- _Task to carry out_
Find the line holding "compiled mobile SDKs." in the entries below. Give it again exactly, along with every line after it up to and including the line holding "#### Generate a".

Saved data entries
________________________________________

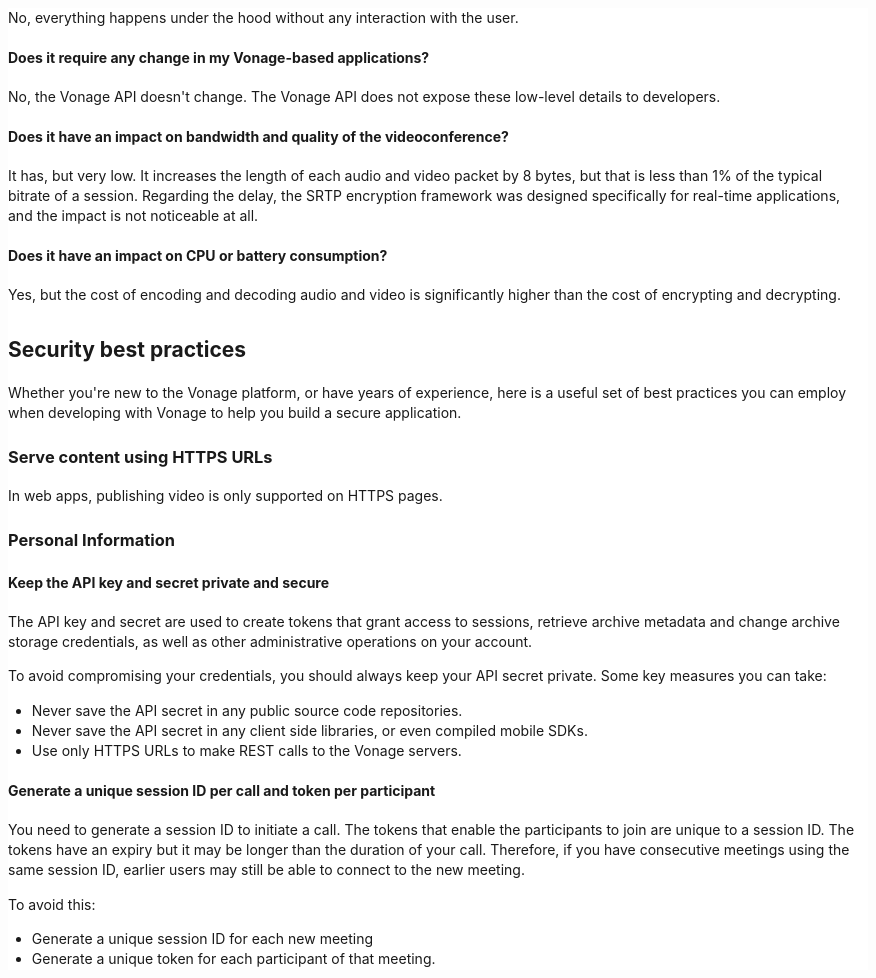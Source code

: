 No, everything happens under the hood without any interaction with the user.

#### Does it require any change in my Vonage-based applications?

No, the Vonage API doesn't change. The Vonage API does not expose these low-level details to developers.

#### Does it have an impact on bandwidth and quality of the videoconference?

It has, but very low. It increases the length of each audio and video packet by 8 bytes, but that is less than 1% of the typical bitrate of a session. Regarding the delay, the SRTP encryption framework was designed specifically for real-time applications, and the impact is not noticeable at all.

#### Does it have an impact on CPU or battery consumption?

Yes, but the cost of encoding and decoding audio and video is significantly higher than the cost of encrypting and decrypting.

## Security best practices

Whether you're new to the Vonage platform, or have years of experience, here is a useful set of best practices you can employ when developing with Vonage to help you build a secure application.

### Serve content using HTTPS URLs

In web apps, publishing video is only supported on HTTPS pages.

### Personal Information

#### Keep the API key and secret private and secure

The API key and secret are used to create tokens that grant access to sessions, retrieve archive metadata and change archive storage credentials, as well as other administrative operations on your account.

To avoid compromising your credentials, you should always keep your API secret private. Some key measures you can take:

* Never save the API secret in any public source code repositories.
* Never save the API secret in any client side libraries, or even compiled mobile SDKs.
* Use only HTTPS URLs to make REST calls to the Vonage servers.

#### Generate a unique session ID per call and token per participant

You need to generate a session ID to initiate a call. The tokens that enable the participants to join are unique to a session ID. The tokens have an expiry but it may be longer than the duration of your call. Therefore, if you have consecutive meetings using the same session ID, earlier users may still be able to connect to the new meeting.

To avoid this:
* Generate a unique session ID for each new meeting
* Generate a unique token for each participant of that meeting.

________________________________________

- _Task answer_
* Never save the API secret in any client side libraries, or even compiled mobile SDKs.
* Use only HTTPS URLs to make REST calls to the Vonage servers.

#### Generate a unique session ID per call and token per participant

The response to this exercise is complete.